What is needed: Look through the data below and, wherever a line carries the word "Technologies", please copy that line.

(Beginning of Source data)

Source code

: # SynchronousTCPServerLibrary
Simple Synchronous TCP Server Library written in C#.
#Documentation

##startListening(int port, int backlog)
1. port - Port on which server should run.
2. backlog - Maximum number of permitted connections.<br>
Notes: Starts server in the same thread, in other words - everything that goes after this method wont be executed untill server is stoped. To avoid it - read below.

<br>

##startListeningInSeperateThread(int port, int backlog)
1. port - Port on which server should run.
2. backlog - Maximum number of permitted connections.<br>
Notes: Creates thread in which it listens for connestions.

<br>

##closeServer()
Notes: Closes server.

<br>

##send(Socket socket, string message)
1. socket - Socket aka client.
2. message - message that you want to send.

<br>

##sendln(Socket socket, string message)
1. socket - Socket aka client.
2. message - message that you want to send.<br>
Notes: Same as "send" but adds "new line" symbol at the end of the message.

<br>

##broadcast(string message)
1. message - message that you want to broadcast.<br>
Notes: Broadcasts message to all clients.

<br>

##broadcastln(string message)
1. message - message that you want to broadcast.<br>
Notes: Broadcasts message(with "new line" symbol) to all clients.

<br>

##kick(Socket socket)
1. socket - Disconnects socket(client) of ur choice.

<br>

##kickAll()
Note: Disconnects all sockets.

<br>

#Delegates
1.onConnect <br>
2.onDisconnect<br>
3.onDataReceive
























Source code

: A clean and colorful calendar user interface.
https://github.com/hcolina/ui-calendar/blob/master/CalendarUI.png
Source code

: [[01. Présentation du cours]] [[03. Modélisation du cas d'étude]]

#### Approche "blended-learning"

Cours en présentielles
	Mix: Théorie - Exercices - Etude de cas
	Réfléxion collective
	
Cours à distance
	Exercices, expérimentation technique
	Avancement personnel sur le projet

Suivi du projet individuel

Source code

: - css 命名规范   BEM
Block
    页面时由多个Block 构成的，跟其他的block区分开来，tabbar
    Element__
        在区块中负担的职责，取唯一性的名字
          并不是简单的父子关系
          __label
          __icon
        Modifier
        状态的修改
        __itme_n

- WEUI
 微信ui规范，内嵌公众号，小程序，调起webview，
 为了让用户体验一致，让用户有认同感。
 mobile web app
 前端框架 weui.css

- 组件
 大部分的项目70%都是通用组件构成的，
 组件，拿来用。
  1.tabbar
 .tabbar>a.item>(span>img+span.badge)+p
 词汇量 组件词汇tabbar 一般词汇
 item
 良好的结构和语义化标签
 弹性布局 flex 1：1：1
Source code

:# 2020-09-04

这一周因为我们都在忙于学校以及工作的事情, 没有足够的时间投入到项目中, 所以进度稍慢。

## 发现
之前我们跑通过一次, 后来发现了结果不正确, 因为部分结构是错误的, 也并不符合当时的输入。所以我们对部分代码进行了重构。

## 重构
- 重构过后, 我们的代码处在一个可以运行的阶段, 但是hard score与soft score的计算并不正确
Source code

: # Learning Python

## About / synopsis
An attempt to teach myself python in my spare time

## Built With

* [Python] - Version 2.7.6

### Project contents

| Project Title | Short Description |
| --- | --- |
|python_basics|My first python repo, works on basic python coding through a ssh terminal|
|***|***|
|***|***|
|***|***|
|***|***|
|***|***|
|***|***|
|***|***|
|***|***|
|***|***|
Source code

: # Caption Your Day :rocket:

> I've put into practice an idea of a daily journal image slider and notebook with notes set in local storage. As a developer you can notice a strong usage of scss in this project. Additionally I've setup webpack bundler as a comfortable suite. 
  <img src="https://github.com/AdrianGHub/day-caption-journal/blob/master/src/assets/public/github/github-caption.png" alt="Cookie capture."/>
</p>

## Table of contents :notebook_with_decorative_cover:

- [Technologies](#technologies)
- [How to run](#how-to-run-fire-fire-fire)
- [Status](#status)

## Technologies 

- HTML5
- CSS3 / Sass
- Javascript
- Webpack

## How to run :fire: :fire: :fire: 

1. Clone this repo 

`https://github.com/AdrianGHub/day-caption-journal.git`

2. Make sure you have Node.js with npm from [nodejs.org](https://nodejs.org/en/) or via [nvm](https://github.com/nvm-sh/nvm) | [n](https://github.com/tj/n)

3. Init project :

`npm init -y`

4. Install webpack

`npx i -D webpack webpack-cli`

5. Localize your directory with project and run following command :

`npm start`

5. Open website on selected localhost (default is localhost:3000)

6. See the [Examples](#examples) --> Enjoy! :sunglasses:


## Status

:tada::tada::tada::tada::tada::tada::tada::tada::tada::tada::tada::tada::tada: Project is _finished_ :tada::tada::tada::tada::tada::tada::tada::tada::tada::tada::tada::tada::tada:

(End of Source data)

Response area:
- [Technologies](#technologies)
## Technologies 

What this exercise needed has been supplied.